EXTRACTED ENTRIES:
——————
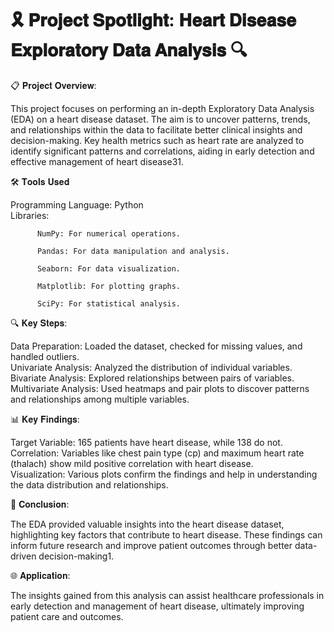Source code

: 
# 🎗️ 𝐏𝐫𝐨𝐣𝐞𝐜𝐭 𝐒𝐩𝐨𝐭𝐥𝐢𝐠𝐡𝐭: 𝐇𝐞𝐚𝐫𝐭 𝐃𝐢𝐬𝐞𝐚𝐬𝐞 𝐄𝐱𝐩𝐥𝐨𝐫𝐚𝐭𝐨𝐫𝐲 𝐃𝐚𝐭𝐚 𝐀𝐧𝐚𝐥𝐲𝐬𝐢𝐬 🔍


📋 𝐏𝐫𝐨𝐣𝐞𝐜𝐭 𝐎𝐯𝐞𝐫𝐯𝐢𝐞𝐰:

This project focuses on performing an in-depth Exploratory Data Analysis (EDA) on a heart disease dataset. The aim is to uncover patterns, trends, and relationships within the data to facilitate better clinical insights and decision-making. Key health metrics such as heart rate are analyzed to identify significant patterns and correlations, aiding in early detection and effective management of heart disease31.


🛠️ 𝐓𝐨𝐨𝐥𝐬 𝐔𝐬𝐞𝐝 

Programming Language: Python <br>
Libraries:

          NumPy: For numerical operations.
          
          Pandas: For data manipulation and analysis.
          
          Seaborn: For data visualization.
          
          Matplotlib: For plotting graphs.
          
          SciPy: For statistical analysis.



🔍 𝐊𝐞𝐲 𝐒𝐭𝐞𝐩𝐬:

Data Preparation: Loaded the dataset, checked for missing values, and handled outliers.<br>
Univariate Analysis: Analyzed the distribution of individual variables.<br>
Bivariate Analysis: Explored relationships between pairs of variables.<br>
Multivariate Analysis: Used heatmaps and pair plots to discover patterns and relationships among multiple variables.<br>


📊 𝐊𝐞𝐲 𝐅𝐢𝐧𝐝𝐢𝐧𝐠𝐬:

Target Variable: 165 patients have heart disease, while 138 do not.<br>
Correlation: Variables like chest pain type (cp) and maximum heart rate (thalach) show mild positive correlation with heart disease.<br>
Visualization: Various plots confirm the findings and help in understanding the data distribution and relationships.<br>


🏁 𝐂𝐨𝐧𝐜𝐥𝐮𝐬𝐢𝐨𝐧:

The EDA provided valuable insights into the heart disease dataset, highlighting key factors that contribute to heart disease. These findings can inform future research and improve patient outcomes through better data-driven decision-making1.



🌐 𝐀𝐩𝐩𝐥𝐢𝐜𝐚𝐭𝐢𝐨𝐧:


The insights gained from this analysis can assist healthcare professionals in early detection and management of heart disease, ultimately improving patient care and outcomes.
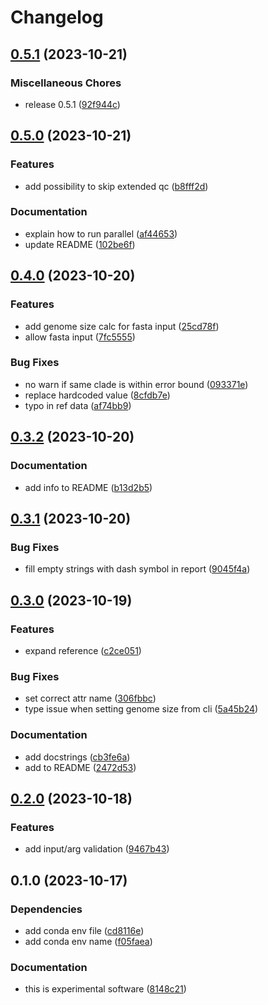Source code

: # Changelog

## [0.5.1](https://github.com/RIVM-bioinformatics/auriclass/compare/v0.5.0...v0.5.1) (2023-10-21)


### Miscellaneous Chores

* release 0.5.1 ([92f944c](https://github.com/RIVM-bioinformatics/auriclass/commit/92f944cd64075bfd00c8b0ee1719adbaae8dae9a))

## [0.5.0](https://github.com/RIVM-bioinformatics/auriclass/compare/v0.4.0...v0.5.0) (2023-10-21)


### Features

* add possibility to skip extended qc ([b8fff2d](https://github.com/RIVM-bioinformatics/auriclass/commit/b8fff2df6bf7db06294acded8515b0944f86b47b))


### Documentation

* explain how to run parallel ([af44653](https://github.com/RIVM-bioinformatics/auriclass/commit/af44653c2dc436460195c5fa206ec44cedc9d3e7))
* update README ([102be6f](https://github.com/RIVM-bioinformatics/auriclass/commit/102be6fc8690b23cc8e9b735c62dcee8a46ae0d6))

## [0.4.0](https://github.com/RIVM-bioinformatics/auriclass/compare/v0.3.2...v0.4.0) (2023-10-20)


### Features

* add genome size calc for fasta input ([25cd78f](https://github.com/RIVM-bioinformatics/auriclass/commit/25cd78f6bb9d13df8c6a10616ddbe17af0d835f7))
* allow fasta input ([7fc5555](https://github.com/RIVM-bioinformatics/auriclass/commit/7fc55552ecb993c9142069b1f6e98094149d38dd))


### Bug Fixes

* no warn if same clade is within error bound ([093371e](https://github.com/RIVM-bioinformatics/auriclass/commit/093371e650b1953c0ce8da64d3878cc24dce204c))
* replace hardcoded value ([8cfdb7e](https://github.com/RIVM-bioinformatics/auriclass/commit/8cfdb7e952156fdf020819a2d4f7fbd9d58ad19e))
* typo in ref data ([af74bb9](https://github.com/RIVM-bioinformatics/auriclass/commit/af74bb9eaccef1955e4b88d7779c1a2b1c3d8676))

## [0.3.2](https://github.com/RIVM-bioinformatics/auriclass/compare/v0.3.1...v0.3.2) (2023-10-20)


### Documentation

* add info to README ([b13d2b5](https://github.com/RIVM-bioinformatics/auriclass/commit/b13d2b5c525388a3885561befb03318e13b9dbae))

## [0.3.1](https://github.com/RIVM-bioinformatics/auriclass/compare/v0.3.0...v0.3.1) (2023-10-20)


### Bug Fixes

* fill empty strings with dash symbol in report ([9045f4a](https://github.com/RIVM-bioinformatics/auriclass/commit/9045f4a117de2f70cb5e0326814e3a1308386b19))

## [0.3.0](https://github.com/RIVM-bioinformatics/auriclass/compare/v0.2.0...v0.3.0) (2023-10-19)


### Features

* expand reference ([c2ce051](https://github.com/RIVM-bioinformatics/auriclass/commit/c2ce0512dc912d5b4dec4a78e3f4b9fa3a4de24e))


### Bug Fixes

* set correct attr name ([306fbbc](https://github.com/RIVM-bioinformatics/auriclass/commit/306fbbcdb9fa89eaf050e106a98a72cc57057927))
* type issue when setting genome size from cli ([5a45b24](https://github.com/RIVM-bioinformatics/auriclass/commit/5a45b24b94d4653a6612e3bd04f3794001813a73))


### Documentation

* add docstrings ([cb3fe6a](https://github.com/RIVM-bioinformatics/auriclass/commit/cb3fe6a5cbda1876d850b67abe434e8273f73c30))
* add to README ([2472d53](https://github.com/RIVM-bioinformatics/auriclass/commit/2472d53d249462d27eed6ceaf13054e3db3c3a9e))

## [0.2.0](https://github.com/RIVM-bioinformatics/auriclass/compare/v0.1.0...v0.2.0) (2023-10-18)


### Features

* add input/arg validation ([9467b43](https://github.com/RIVM-bioinformatics/auriclass/commit/9467b43d444bd16a8fc2bc23232dabe646008037))

## 0.1.0 (2023-10-17)


### Dependencies

* add conda env file ([cd8116e](https://github.com/boasvdp/auriclass/commit/cd8116e7350fd20b4c697320f9fa49cf49af12e6))
* add conda env name ([f05faea](https://github.com/boasvdp/auriclass/commit/f05faea2d9fd7a91aeac24a91e9b1da12773a3bc))


### Documentation

* this is experimental software ([8148c21](https://github.com/boasvdp/auriclass/commit/8148c217efc1b3fdc7d2ca3b2a63e64a0781ca3a))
——————
DIRECTIONS:
For the word "plots", find every line in the data that holds it and copy that line.

WRITTEN SOLUTION:
Multivariate Analysis: Used heatmaps and pair plots to discover patterns and relationships among multiple variables.<br>
Visualization: Various plots confirm the findings and help in understanding the data distribution and relationships.<br>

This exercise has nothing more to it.